* [Task instructions]
Filter the data for lines with the word "Updates" and copy those lines.

* [Raw data]
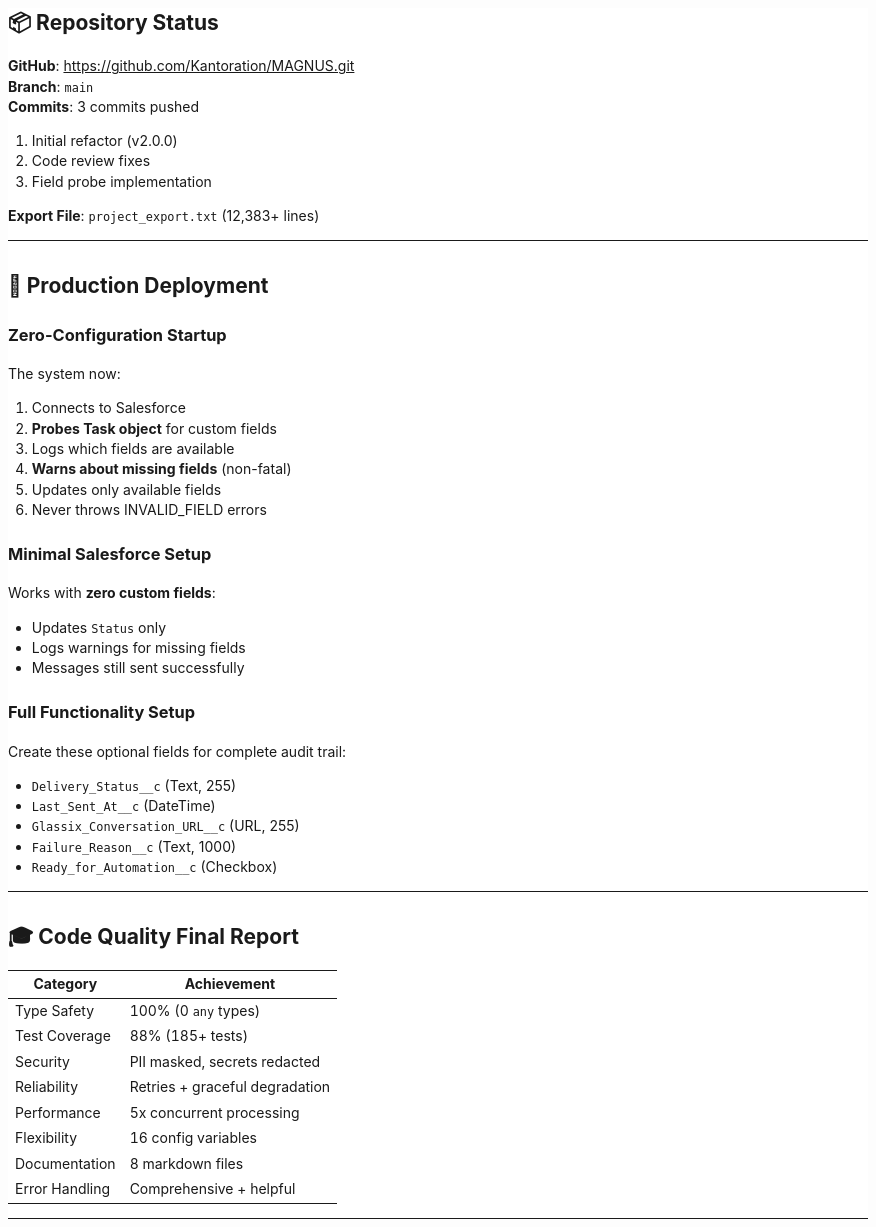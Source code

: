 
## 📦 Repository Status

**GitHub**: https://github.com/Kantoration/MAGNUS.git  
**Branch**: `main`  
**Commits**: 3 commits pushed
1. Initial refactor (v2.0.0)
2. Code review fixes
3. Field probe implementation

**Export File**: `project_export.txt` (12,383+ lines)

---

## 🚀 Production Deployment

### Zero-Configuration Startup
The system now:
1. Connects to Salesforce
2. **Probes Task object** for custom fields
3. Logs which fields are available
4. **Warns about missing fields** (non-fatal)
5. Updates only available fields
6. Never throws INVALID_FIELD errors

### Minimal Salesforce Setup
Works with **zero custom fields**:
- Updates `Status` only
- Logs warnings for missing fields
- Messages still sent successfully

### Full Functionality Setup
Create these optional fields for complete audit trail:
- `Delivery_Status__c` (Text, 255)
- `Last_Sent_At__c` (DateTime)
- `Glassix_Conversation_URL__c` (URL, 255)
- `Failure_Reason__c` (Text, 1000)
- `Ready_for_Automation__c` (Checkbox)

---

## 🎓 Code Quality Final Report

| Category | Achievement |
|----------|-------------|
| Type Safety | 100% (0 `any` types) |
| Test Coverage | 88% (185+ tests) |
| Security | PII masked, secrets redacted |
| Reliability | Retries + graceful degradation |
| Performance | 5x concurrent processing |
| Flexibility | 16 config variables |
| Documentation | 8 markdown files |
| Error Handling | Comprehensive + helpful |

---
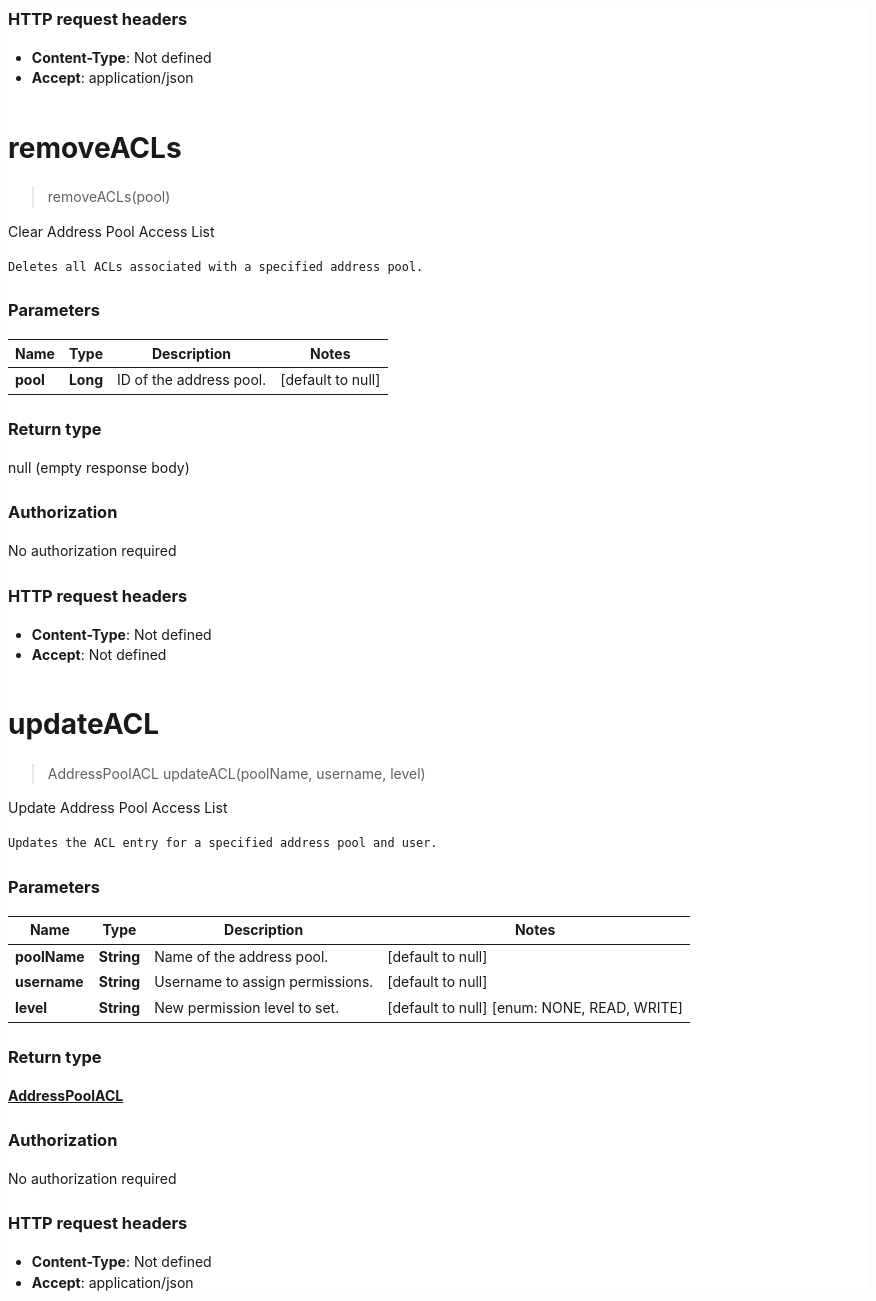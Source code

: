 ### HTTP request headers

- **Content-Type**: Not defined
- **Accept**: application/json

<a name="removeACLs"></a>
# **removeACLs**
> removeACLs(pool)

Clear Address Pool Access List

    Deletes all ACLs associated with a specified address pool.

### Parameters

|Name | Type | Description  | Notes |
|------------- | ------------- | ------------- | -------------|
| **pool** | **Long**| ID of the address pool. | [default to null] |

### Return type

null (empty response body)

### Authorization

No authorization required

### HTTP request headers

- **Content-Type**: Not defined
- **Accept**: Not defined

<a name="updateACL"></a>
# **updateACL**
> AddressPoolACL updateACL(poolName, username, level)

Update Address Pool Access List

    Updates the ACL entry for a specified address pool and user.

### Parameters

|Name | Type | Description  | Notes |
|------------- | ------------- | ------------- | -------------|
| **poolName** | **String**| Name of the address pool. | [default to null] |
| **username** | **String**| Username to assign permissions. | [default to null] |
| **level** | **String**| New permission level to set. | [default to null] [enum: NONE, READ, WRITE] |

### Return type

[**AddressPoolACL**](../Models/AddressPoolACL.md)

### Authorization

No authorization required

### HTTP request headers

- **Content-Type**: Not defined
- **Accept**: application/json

* [Response to this task]
5. Updates only available fields
- Updates `Status` only
    Updates the ACL entry for a specified address pool and user.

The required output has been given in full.